C’est une décision qui fait l’effet d’un électrochoc dans un pays où le football s’apparente à une religion.
Le gouvernement de Buenos Aires a transmis aux autorités américaines la base de données du Registre public des débiteurs alimentaires (RDAM), qui recense plus de 13 000 parents — capitale et treize autres provinces argentines confondues — en défaut de paiement de pension alimentaire. L’objectif est clair et sans équivoque : que ces personnes se voient refuser l’accès aux stades américains accueillant les matchs de la Coupe du Monde 2026 tant qu’elles n’auront pas régularisé leur situation.
Le maire de Buenos Aires, Jorge Macri, a défendu cette initiative en rappelant qu’à l’échelle de la ville, l’interdiction d’accès aux stades et grands événements pour ces débiteurs existe déjà depuis un an. Cette initiative audacieuse, relayée par le quotidien *La Nación*, met en lumière une convergence nouvelle entre politique publique, ferveur sportive et coopération internationale pour pallier un fléau social persistant.
## Une obligation légale détournée
Au cœur de cette mesure se trouve la notion de pension alimentaire, une obligation légale d’ordre public. En droit civil, la contribution à l’entretien et à l’éducation des enfants n’est pas une option financière soumise au bon vouloir des parents séparés. Il s’agit d’un devoir fondamental visant à garantir la subsistance, la santé et le développement des mineurs.
Sur le plan pénal, s’y soustraire de manière délibérée constitue un délit d’abandon de famille. Pourtant, malgré l’arsenal juridique traditionnel — saisies, interdictions bancaires —, le recouvrement de ces créances reste un défi permanent, poussant l’État argentin à explorer des méthodes de coercition plus directes et hautement symboliques.

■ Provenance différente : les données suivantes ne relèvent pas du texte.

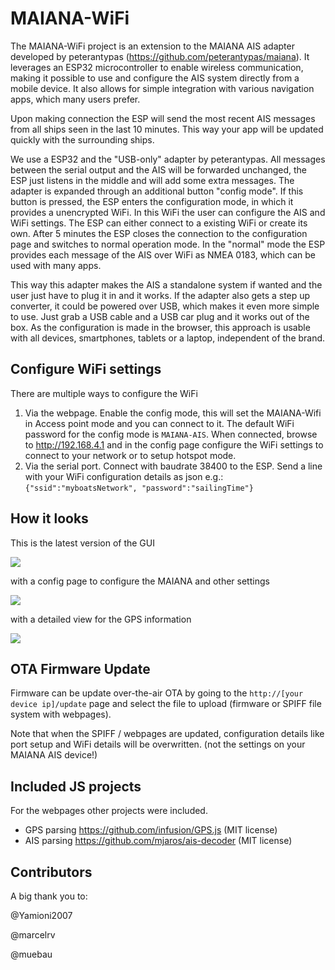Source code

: # MAIANA-WiFi

The MAIANA-WiFi project is an extension to the MAIANA AIS adapter developed by peterantypas (https://github.com/peterantypas/maiana). It leverages an ESP32 microcontroller to enable wireless communication, making it possible to use and configure the AIS system directly from a mobile device. 
It also allows for simple integration with various navigation apps, which many users prefer.

Upon making connection the ESP will send the most recent AIS messages from all ships seen in the last 10 minutes. 
This way your app will be updated quickly with the surrounding ships.

We use a ESP32 and the "USB-only" adapter by peterantypas. All messages between the serial output and the AIS will be forwarded unchanged, the ESP just listens in the middle and will add some extra messages. The adapter is expanded through an additional button "config mode". If this button is pressed, the ESP enters the configuration mode, in which it provides a unencrypted WiFi. In this WiFi the user can configure the AIS and WiFi settings. The ESP can either connect to a existing WiFi or create its own. After 5 minutes the ESP closes the connection to the configuration page and switches to normal operation mode. In the "normal" mode the ESP provides each message of the AIS over WiFi as NMEA 0183, which can be used with many apps. 

This way this adapter makes the AIS a standalone system if wanted and the user just have to plug it in and it works. If the adapter also gets a step up converter, it could be powered over USB, which makes it even more simple to use. Just grab a USB cable and a USB car plug and it works out of the box. As the configuration is made in the browser, this approach is usable with all devices, smartphones, tablets or a laptop, independent of the brand. 

## Configure WiFi settings

There are multiple ways to configure the WiFi
1) Via the webpage. Enable the config mode, this will set the MAIANA-Wifi in Access point mode and you can connect to it.
The default WiFi password for the config mode is `MAIANA-AIS`. 
When connected, browse to http://192.168.4.1 and in the config page configure the WiFi settings to connect to your network or to setup hotspot mode.
2) Via the serial port. Connect with baudrate 38400 to the ESP. Send a line with your WiFi configuration details as json e.g.: `{"ssid":"myboatsNetwork", "password":"sailingTime"}` 


## How it looks
This is the latest version of the GUI

![](docu/img/ScreenshotMAIANA.png)


with a config page to configure the MAIANA and other settings

![](docu/img/MaianaConfig.png)


with a detailed view for the GPS information

![](docu/img/gpsDashboard.png)

## OTA Firmware Update
Firmware can be update over-the-air OTA by going to the `http://[your device ip]/update` page and select the file to upload (firmware or SPIFF file system with webpages).

Note that when the SPIFF / webpages are updated, configuration details like port setup and WiFi details will be overwritten. (not the settings on your MAIANA AIS device!)

## Included JS projects
For the webpages other projects were included. 
* GPS parsing https://github.com/infusion/GPS.js (MIT license)
* AIS parsing https://github.com/mjaros/ais-decoder (MIT license)

## Contributors

A big thank you to:

@Yamioni2007

@marcelrv

@muebau
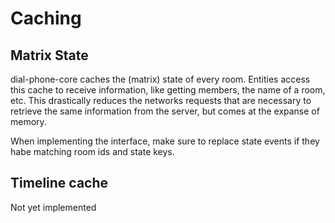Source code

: # Caching

## Matrix State

dial-phone-core caches the (matrix) state of every room. Entities access this cache to receive information, like getting
members, the name of a room, etc. This drastically reduces the networks requests that are necessary to retrieve the same
information from the server, but comes at the expanse of memory.

When implementing the interface, make sure to replace state events if they habe matching room ids and state keys.

## Timeline cache

Not yet implemented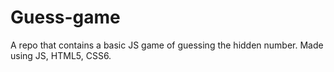 # Guess-game
A repo that contains a basic JS game of guessing the hidden number. Made using JS, HTML5, CSS6. 


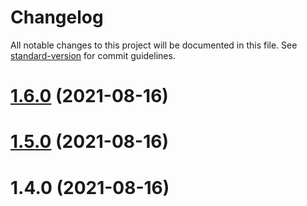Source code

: # Changelog

All notable changes to this project will be documented in this file. See [standard-version](https://github.com/conventional-changelog/standard-version) for commit guidelines.

# [1.6.0](https://github.com/VirgoHxy/errorServe/compare/v1.5.0...v1.6.0) (2021-08-16)



# [1.5.0](https://github.com/VirgoHxy/errorServe/compare/v1.4.0...v1.5.0) (2021-08-16)



# 1.4.0 (2021-08-16)
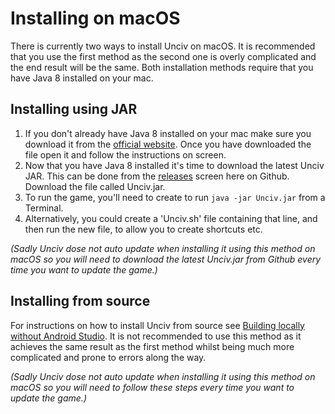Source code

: # Installing on macOS

There is currently two ways to install Unciv on macOS. It is recommended that you use the first method as the second one is overly complicated and the end result will be the same. Both installation methods require that you have Java 8 installed on your mac.

## Installing using JAR

1. If you don't already have Java 8 installed on your mac make sure you download it from the [official website](https://java.com/en/download/). Once you have downloaded the file open it and follow the instructions on screen.
2. Now that you have Java 8 installed it's time to download the latest Unciv JAR. This can be done from the [releases](https://github.com/yairm210/Unciv/releases) screen here on Github. Download the file called Unciv.jar.
3. To run the game, you'll need to create to run `java -jar Unciv.jar` from a Terminal.
4. Alternatively, you could create a 'Unciv.sh' file containing that line, and then run the new file, to allow you to create shortcuts etc.

_(Sadly Unciv dose not auto update when installing it using this method on macOS so you will need to download the latest Unciv.jar from Github every time you want to update the game.)_

## Installing from source

For instructions on how to install Unciv from source see [Building locally without Android Studio](../Developers/Building-Locally.md). It is not recommended to use this method as it achieves the same result as the first method whilst being much more complicated and prone to errors along the way.

_(Sadly Unciv dose not auto update when installing it using this method on macOS so you will need to follow these steps every time you want to update the game.)_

Le football comme levier de pression
L’originalité de la démarche argentine réside dans le choix de la sanction. En s’attaquant à l’accès à la Coupe du Monde, les autorités ciblent un point de vulnérabilité émotionnelle et culturelle majeur. Pour de nombreux supporters, renoncer à l’Albiceleste lors d’un événement planétaire est un sacrifice bien plus douloureux que de subir de simples pénalités administratives.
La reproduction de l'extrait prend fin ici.